Sunday, August 13, 2006

Americans in Paris



James Abbott McNeill Whistler
The Coast of Brittany (1861)
Oil on canvas. Private collection.


I love MFA's exhibitions. Americans in Paris is just one of them. I went with Sophie yesterday. I was so overwhelmed to learn so many new names (though they were 19th century painters, a lot of their names are still new to me), especially so many women painters, and to see so many beautiful paintings.

This exhibition is about paintings American painters made and exhibited in late 19th century in Paris, the artistic capital of the world. Among them were John Singer Sargent, Winslow Homer, and Mary Cassatt.
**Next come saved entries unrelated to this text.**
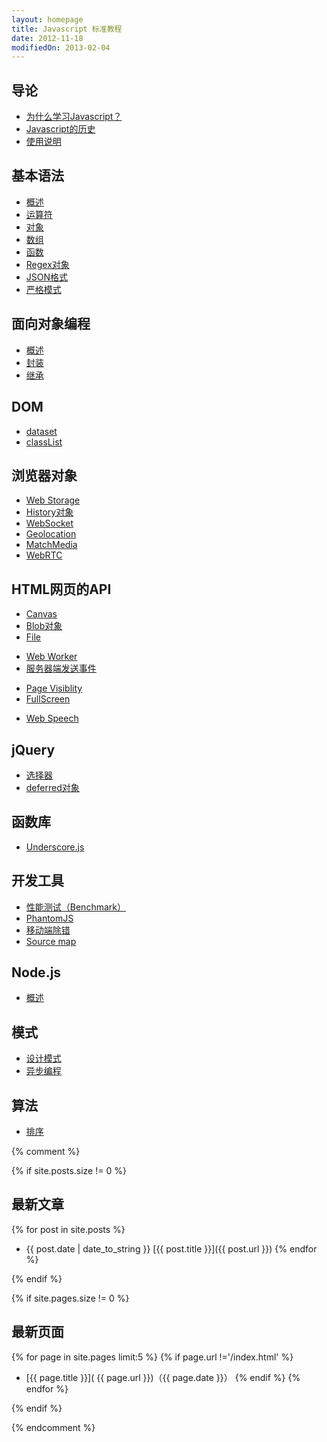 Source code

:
```yaml
---
layout: homepage
title: Javascript 标准教程
date: 2012-11-18
modifiedOn: 2013-02-04
---
```


<h2 id="introduction">导论</h2>

- [为什么学习Javascript？](introduction/why.html)
- [Javascript的历史](introduction/history.html)
- [使用说明](introduction/instruction.html)

<h2 id="grammar">基本语法</h2>

- [概述](grammar/basic.html)
- [运算符](grammar/operator.html)
- [对象](grammar/object.html)
- [数组](grammar/array.html)
- [函数](grammar/function.html)
- [Regex对象](grammar/regex.html)
- [JSON格式](grammar/json.html)
- [严格模式](grammar/strict.html)

<h2 id="oop">面向对象编程</h2>

- [概述](oop/basic.html)
- [封装](oop/encapsulation.html)
- [继承](oop/inheritance.html)

<h2 id="dom">DOM</h2>

* [dataset](dom/dataset.html)
* [classList](dom/classlist.html)

<h2 id="bom">浏览器对象</h2>

- [Web Storage](bom/webstorage.html)
- [History对象](bom/history.html)
- [WebSocket](bom/websocket.html)	
- [Geolocation](bom/geolocation.html)
- [MatchMedia](bom/matchmedia.html)
- [WebRTC](bom/webrtc.html)

<h2 id="htmlapi">HTML网页的API</h2>

* [Canvas](htmlapi/canvas.html)
* [Blob对象](htmlapi/blob.html)
* [File](htmlapi/file.html)
- [Web Worker](htmlapi/webworker.html)
- [服务器端发送事件](htmlapi/eventsource.html)		
* [Page Visiblity](htmlapi/pagevisibility.html)
* [FullScreen](htmlapi/fullscreen.html)
- [Web Speech](htmlapi/webspeech.html)

<h2 id="jquery">jQuery</h2>

- [选择器](jquery/selector.html)
- [deferred对象](jquery/deferred.html)

<h2 id="library">函数库</h2>

- [Underscore.js](library/underscore.html)

<h2 id="tool">开发工具</h2>

- [性能测试（Benchmark）](tool/benchmark.html)
- [PhantomJS](tool/phantomjs.html)
- [移动端除错](tool/mobiledebugging.html)
- [Source map](tool/sourcemap.html)

<h2 id="nodejs">Node.js</h2>

- [概述](nodejs/basic.html)

<h2 id="pattern">模式</h2>

- [设计模式](pattern/designpattern.html)
- [异步编程](pattern/asynchronous.html)

<h2 id="algorithm">算法</h2>

* [排序](algorithm/sorting.html)

{% comment %}

{% if site.posts.size != 0 %}

## 最新文章

{% for post in site.posts %}
* {{ post.date | date_to_string }} [{{ post.title }}]({{ post.url }})
{% endfor %}

{% endif %}

{% if site.pages.size != 0 %}

## 最新页面

{% for page in site.pages limit:5 %}
{% if page.url !='/index.html' %}
* [{{ page.title }}]( {{ page.url }})（{{ page.date }}）
{% endif %}
{% endfor %}

{% endif %}

{% endcomment %}
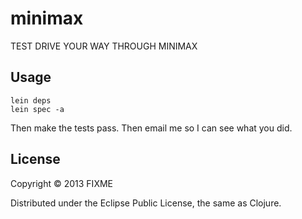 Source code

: # minimax

TEST DRIVE YOUR WAY THROUGH MINIMAX

## Usage
```
lein deps
lein spec -a
```
Then make the tests pass.  Then email me so I can see what you did.


## License

Copyright © 2013 FIXME

Distributed under the Eclipse Public License, the same as Clojure.
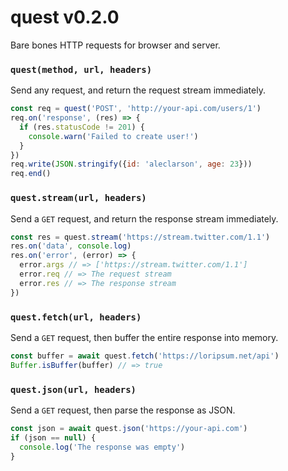 
# quest v0.2.0

Bare bones HTTP requests for browser and server.

### `quest(method, url, headers)`

Send any request, and return the request stream immediately.

```js
const req = quest('POST', 'http://your-api.com/users/1')
req.on('response', (res) => {
  if (res.statusCode != 201) {
    console.warn('Failed to create user!')
  }
})
req.write(JSON.stringify({id: 'aleclarson', age: 23}))
req.end()
```

### `quest.stream(url, headers)`

Send a `GET` request, and return the response stream immediately.

```js
const res = quest.stream('https://stream.twitter.com/1.1')
res.on('data', console.log)
res.on('error', (error) => {
  error.args // => ['https://stream.twitter.com/1.1']
  error.req // => The request stream
  error.res // => The response stream
})
```

### `quest.fetch(url, headers)`

Send a `GET` request, then buffer the entire response into memory.

```js
const buffer = await quest.fetch('https://loripsum.net/api')
Buffer.isBuffer(buffer) // => true
```

### `quest.json(url, headers)`

Send a `GET` request, then parse the response as JSON.

```js
const json = await quest.json('https://your-api.com')
if (json == null) {
  console.log('The response was empty')
}
```
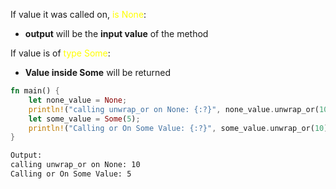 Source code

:If value it was called on, <span style="color:#ffff00">is None</span>:
- **output** will be the **input value** of the method

If value is of <span style="color:#ffff00">type Some</span>:
- **Value inside Some** will be returned

```Rust
fn main() {
	let none_value = None;
	println!("calling unwrap_or on None: {:?}", none_value.unwrap_or(10));
	let some_value = Some(5);
	println!("Calling or On Some Value: {:?}", some_value.unwrap_or(10));
}
```
```txt
Output:
calling unwrap_or on None: 10
Calling or On Some Value: 5
``` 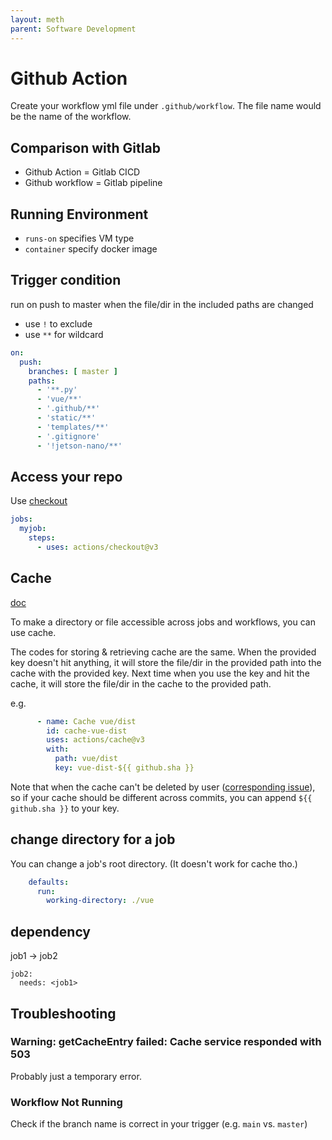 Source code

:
 ```yaml
---
layout: meth
parent: Software Development
---
```


# Github Action

Create your workflow yml file under `.github/workflow`. The file name would be the name of the workflow.

## Comparison with Gitlab

- Github Action = Gitlab CICD
- Github workflow = Gitlab pipeline

## Running Environment

- `runs-on` specifies VM type
- `container` specify docker image

## Trigger condition

run on push to master when the file/dir in the included paths are changed 

- use `!` to exclude
- use `**` for wildcard

```yml
on:
  push:
    branches: [ master ]
    paths:
      - '**.py'
      - 'vue/**'
      - '.github/**'
      - 'static/**'
      - 'templates/**'
      - '.gitignore'
      - '!jetson-nano/**'
```

## Access your repo

Use [checkout](https://github.com/actions/checkout)

```yaml
jobs:
  myjob:
    steps:
      - uses: actions/checkout@v3
```

## Cache

[doc](https://docs.github.com/en/actions/using-workflows/caching-dependencies-to-speed-up-workflows)

To make a directory or file accessible across jobs and workflows, you can use cache.

The codes for storing & retrieving cache are the same. When the provided key doesn't hit anything, it will store the file/dir in the provided path into the cache with the provided key. Next time when you use the key and hit the cache, it will store the file/dir in the cache to the provided path.

e.g.

```yml
      - name: Cache vue/dist
        id: cache-vue-dist
        uses: actions/cache@v3
        with:
          path: vue/dist
          key: vue-dist-${{ github.sha }}
```

Note that when the cache can't be deleted by user ([corresponding issue](https://github.com/actions/cache/issues/2)), so if your cache should be different across commits, you can append `${{ github.sha }}` to your key.

## change directory for a job

You can change a job's root directory. (It doesn't work for cache tho.)

```yml
    defaults:
      run:
        working-directory: ./vue
```

## dependency

job1 -> job2

```
job2:
  needs: <job1>
```

## Troubleshooting

### Warning: getCacheEntry failed: Cache service responded with 503

Probably just a temporary error.

### Workflow Not Running

Check if the branch name is correct in your trigger (e.g. `main` vs. `master`)
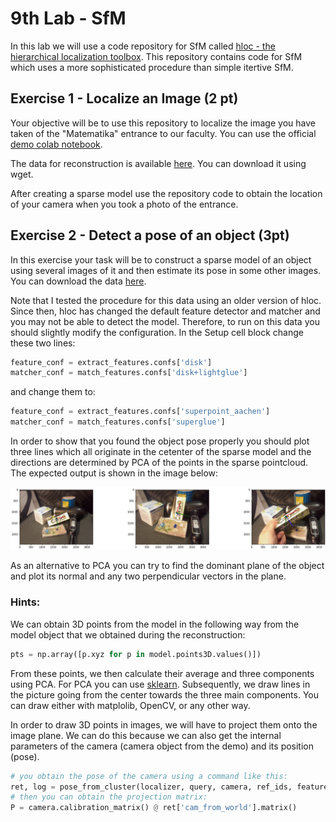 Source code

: # 9th Lab - SfM

In this lab we will use a code repository for SfM called [hloc - the hierarchical localization toolbox](https://github.com/cvg/Hierarchical-Localization). This repository contains code for SfM which uses a more sophisticated procedure than simple itertive SfM.

## Exercise 1 - Localize an Image (2 pt)

Your objective will be to use this repository to localize the image you have taken of the "Matematika" entrance to our faculty. You can use the official [demo colab notebook](https://colab.research.google.com/drive/1MrVs9b8aQYODtOGkoaGNF9Nji3sbCNMQ).

The data for reconstruction is available [here](https://liveuniba-my.sharepoint.com/:u:/g/personal/kocur15_uniba_sk/EVW4VwHy5ldBhSEtRw2Q0moBAi_Evee3LhDWc5ae81zRrQ?e=MJdH7o\&download=1). You can download it using wget.

After creating a sparse model use the repository code to obtain the location of your camera when you took a photo of the entrance.

## Exercise 2 - Detect a pose of an object (3pt)

In this exercise your task will be to construct a sparse model of an object using several images of it and then estimate its pose in some other images. You can download the data [here](https://liveuniba-my.sharepoint.com/:u:/g/personal/kocur15_uniba_sk/EUb4y4ho8WxFmvTmU4E0SxYBwLyfpbRfM_U_R0ioNDoVsg?e=Z21TYA\&download=1).

Note that I tested the procedure for this data using an older version of hloc. Since then, hloc has changed the default feature detector and matcher and you may not be able to detect the model. Therefore, to run on this data you should slightly modify the configuration. In the Setup cell block change these two lines:

```python
feature_conf = extract_features.confs['disk']
matcher_conf = match_features.confs['disk+lightglue']
```
and change them to:
```python
feature_conf = extract_features.confs['superpoint_aachen']
matcher_conf = match_features.confs['superglue']
```

In order to show that you found the object pose properly you should plot three lines which all originate in the cetenter of the sparse model and the directions are determined by PCA of the points in the sparse pointcloud. The expected output is shown in the image below:

![](https://raw.githubusercontent.com/kocurvik/edu/master/3DV/labs/resources/carbo_result.png)

As an alternative to PCA you can try to find the dominant plane of the object and plot its normal and any two perpendicular vectors in the plane.

### Hints:

We can obtain 3D points from the model in the following way from the model object that we obtained during the reconstruction:

```python
pts = np.array([p.xyz for p in model.points3D.values()])
```

From these points, we then calculate their average and three components using PCA. For PCA you can use [sklearn](https://scikit-learn.org/stable/modules/generated/sklearn.decomposition.PCA.html). Subsequently, we draw lines in the picture going from the center towards the three main components. You can draw either with matplolib, OpenCV, or any other way.


In order to draw 3D points in images, we will have to project them onto the image plane. We can do this because we can also get the internal parameters of the camera (camera object from the demo) and its position (pose).
```python
# you obtain the pose of the camera using a command like this:
ret, log = pose_from_cluster(localizer, query, camera, ref_ids, features, matches)
# then you can obtain the projection matrix:
P = camera.calibration_matrix() @ ret['cam_from_world'].matrix()
```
I knew their works before, but it was still interesting to see so many Mary Cassatt's portraits of her family members together in one exhibition hall.

The one (new) painter that impressed me most was James Abbott McNeill Whistler (1834-1903), a Massachusetts native. The painting above, The Coast of Brittany, shocked me when I first saw it: the sharp edges of the rocks, the abrupt juxtaposition of brown next to blue, the crushing waves and the sleeping girl. Yet stepping back and looking at it from faraway, I really liked the colors and the composition.

I had to go back to the other room to see again his Arrangement in Gray and Black: Portrait of the Artist's Mother (1871), which is almost monochromatic except for the rosy colors on his mother's face and hands. It is said that Whistler's mother prayed for her son's success as a painter while sitting for this painting. The painter would have been 37 that year. You see, a son is always a boy in a mother's mind. Whistler did succeed and this painting won him prizes and was later bought by the French government.


Arrangement in Grey and Black, No 1 (Whistler's Mother) (1871)

It is Whistler's theory that art should essentially be concerned with the beautiful arrangement of colors in harmony. This is shown by the names of his painting: Symphony in White, No. 1 (this is also in the exhibition, on the opposite wall to Arrangement in Gray and Black), his Arrangement seriel and Nocturne series, etc.


Symphony in White, No. 1: The White Girl (1862)


The following is the description to the exhibition at the MFA website:

Explore the romance and magnetic attraction of the French capital to nineteenth-century American artists through the irresistible “Americans in Paris.” From about 1860 to 1900, hundreds of American painters traveled to the capital of the western art world to enroll in art schools, to establish their artistic reputations, or to join the city’s significant American expatriate community. The cosmopolitan city's influence is evident in the vibrant paintings and sculpture by some of America’s most celebrated artists, including James McNeill Whistler, John Singer Sargent, Winslow Homer, and Mary Cassatt.

The exhibition explores paintings Americans made and displayed in Paris, including Whistler’s Arrangement in Grey and Black, No. 1: Portrait of the Artist's Mother; images of the city by such painters as Childe Hassam, Henry Ossawa Tanner, and Sargent; depictions of Americans “at home” in Paris by Cassatt and others; and views of several popular summer art colonies, including Giverny and Brittany. Finallly, the show explores how Americans adapted distinctly French styles to paint American subjects.